La ministre de l’Environnement et du Développement durable, María Susana Muhamad González, a expliqué que le Conseil d’État a rendu un arrêt, après 10 ans de litige, selon lequel oblige le gouvernement à organiser « le désordre des titres miniers dans le pays ». Au cours de ces années, des titres ont été accordés sans consultation dans des zones où il existe des déterminants environnementaux (zones de protection de l’environnement). « Cette phrase nous oblige à réparer ce gâchis… »

Le Ministre de l’Environnement a expliqué qu’il y aura une délibération et une socialisation avec les communautés pour appliquer ces zones de réserve temporaires pour protéger le bassin de Soto Nortemais il a fourni des chiffres de ce désordre dans la livraison des titres miniers à Santander.

« Sur une superficie de 74 000 hectares (à Soto Norte), 19 000 hectares de titres miniers ont été délivrés dans des zones désignées pour la conservation de l’eau et la récupération de l’environnement. Nous détenons un important titre minier dans cette région.

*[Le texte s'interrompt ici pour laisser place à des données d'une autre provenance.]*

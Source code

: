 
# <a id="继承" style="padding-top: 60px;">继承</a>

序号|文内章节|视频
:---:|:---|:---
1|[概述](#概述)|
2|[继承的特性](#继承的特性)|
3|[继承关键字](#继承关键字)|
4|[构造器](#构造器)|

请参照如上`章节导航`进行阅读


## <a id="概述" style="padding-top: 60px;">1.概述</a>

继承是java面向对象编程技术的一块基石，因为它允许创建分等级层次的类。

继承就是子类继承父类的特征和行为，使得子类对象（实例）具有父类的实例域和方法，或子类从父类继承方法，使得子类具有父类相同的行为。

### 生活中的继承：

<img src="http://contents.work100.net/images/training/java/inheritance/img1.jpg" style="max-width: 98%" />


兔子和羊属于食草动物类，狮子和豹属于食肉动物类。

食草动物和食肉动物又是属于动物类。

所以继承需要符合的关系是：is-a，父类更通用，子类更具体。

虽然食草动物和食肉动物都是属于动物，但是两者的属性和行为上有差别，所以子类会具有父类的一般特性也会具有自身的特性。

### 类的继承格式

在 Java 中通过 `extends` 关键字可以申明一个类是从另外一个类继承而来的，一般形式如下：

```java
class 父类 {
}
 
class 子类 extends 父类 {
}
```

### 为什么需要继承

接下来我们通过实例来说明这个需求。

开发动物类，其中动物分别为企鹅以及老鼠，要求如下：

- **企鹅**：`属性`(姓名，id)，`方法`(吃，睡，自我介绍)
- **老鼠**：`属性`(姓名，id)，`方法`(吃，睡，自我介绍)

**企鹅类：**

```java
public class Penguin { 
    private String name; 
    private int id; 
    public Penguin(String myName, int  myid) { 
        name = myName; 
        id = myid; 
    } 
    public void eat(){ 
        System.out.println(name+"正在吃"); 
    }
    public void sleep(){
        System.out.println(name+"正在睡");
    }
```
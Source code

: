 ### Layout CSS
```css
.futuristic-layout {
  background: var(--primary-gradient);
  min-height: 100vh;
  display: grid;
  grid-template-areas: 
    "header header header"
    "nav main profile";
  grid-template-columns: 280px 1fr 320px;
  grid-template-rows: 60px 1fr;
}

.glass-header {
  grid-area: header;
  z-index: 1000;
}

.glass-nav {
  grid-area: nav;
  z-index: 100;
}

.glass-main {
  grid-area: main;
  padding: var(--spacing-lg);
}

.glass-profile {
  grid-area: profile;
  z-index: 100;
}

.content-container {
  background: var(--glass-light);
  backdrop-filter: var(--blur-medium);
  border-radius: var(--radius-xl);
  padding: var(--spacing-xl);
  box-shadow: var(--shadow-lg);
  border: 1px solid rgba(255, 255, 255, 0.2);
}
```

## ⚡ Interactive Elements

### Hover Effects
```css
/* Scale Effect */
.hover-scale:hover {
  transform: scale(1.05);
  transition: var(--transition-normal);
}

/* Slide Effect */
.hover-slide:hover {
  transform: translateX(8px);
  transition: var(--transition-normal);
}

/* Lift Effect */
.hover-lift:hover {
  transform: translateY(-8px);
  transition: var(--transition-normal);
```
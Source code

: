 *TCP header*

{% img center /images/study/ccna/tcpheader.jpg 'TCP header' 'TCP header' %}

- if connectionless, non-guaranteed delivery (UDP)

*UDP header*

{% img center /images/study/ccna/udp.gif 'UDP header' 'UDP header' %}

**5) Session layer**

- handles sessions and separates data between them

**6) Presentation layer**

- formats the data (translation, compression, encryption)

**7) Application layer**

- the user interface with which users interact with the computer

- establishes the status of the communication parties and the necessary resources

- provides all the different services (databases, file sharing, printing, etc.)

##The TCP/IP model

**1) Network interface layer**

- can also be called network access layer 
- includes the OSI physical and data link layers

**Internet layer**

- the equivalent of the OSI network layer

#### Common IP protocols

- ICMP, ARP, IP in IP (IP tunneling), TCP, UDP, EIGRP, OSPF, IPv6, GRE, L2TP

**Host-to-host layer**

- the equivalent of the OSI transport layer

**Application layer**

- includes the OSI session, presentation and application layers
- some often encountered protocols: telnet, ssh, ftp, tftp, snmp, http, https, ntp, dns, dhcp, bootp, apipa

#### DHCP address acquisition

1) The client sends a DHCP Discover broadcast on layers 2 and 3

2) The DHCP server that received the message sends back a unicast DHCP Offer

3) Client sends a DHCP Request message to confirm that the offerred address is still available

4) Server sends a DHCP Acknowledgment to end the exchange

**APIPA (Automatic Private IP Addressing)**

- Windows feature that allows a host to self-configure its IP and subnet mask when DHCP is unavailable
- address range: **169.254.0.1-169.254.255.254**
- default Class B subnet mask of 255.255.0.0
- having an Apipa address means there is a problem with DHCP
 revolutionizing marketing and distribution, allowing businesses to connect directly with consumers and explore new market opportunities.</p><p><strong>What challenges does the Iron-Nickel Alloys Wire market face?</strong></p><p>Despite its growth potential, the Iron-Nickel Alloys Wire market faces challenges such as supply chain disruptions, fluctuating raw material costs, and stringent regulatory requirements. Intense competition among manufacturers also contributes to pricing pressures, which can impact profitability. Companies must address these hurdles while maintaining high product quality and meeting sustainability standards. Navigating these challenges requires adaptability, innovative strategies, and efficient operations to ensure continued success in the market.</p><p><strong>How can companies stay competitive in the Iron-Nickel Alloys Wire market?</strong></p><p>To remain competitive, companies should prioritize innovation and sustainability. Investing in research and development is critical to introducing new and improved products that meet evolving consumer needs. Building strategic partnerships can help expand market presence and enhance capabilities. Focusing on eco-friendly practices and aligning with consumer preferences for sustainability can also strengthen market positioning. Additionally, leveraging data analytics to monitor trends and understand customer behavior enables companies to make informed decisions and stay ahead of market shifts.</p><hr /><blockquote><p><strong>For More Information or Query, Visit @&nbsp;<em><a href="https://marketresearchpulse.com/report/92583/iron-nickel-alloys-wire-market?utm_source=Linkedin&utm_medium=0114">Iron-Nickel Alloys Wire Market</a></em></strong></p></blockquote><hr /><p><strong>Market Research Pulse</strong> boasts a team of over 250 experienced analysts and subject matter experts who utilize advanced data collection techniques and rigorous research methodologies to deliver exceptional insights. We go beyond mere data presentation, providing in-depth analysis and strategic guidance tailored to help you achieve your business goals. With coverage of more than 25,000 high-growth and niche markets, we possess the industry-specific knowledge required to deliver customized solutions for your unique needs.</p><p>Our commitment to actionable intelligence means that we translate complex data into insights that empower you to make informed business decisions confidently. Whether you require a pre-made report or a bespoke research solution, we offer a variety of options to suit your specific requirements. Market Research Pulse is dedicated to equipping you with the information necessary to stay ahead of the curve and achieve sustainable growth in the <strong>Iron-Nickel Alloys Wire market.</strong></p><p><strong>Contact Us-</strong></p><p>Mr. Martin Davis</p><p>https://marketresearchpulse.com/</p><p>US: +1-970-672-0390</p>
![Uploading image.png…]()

Il faut organiser le territoire maintenant sinon nous aurons des problèmes avec ces propriétaires miniers. Ces zones de réserves environnementales n’affecteront pas les zones de formalisation minière à Soto Nord.

Face à la question de son ascendance palestinienne, sujet abordé lors de la rencontre avec les mineurs, la ministre a exhorté à « ne pas stigmatiser les gens en raison de leurs racines ». En ce moment, le peuple de mon grand-père (la Palestine) est massacré et cela n’a rien à voir avec mon rôle de ministre. de l’Environnement ou au dialogue politique sur l’avenir d’un territoire. En fin de compte, j’ai parlé avec Ivone dans un espace de respect mutuel », a indiqué la haute responsable à travers son compte X.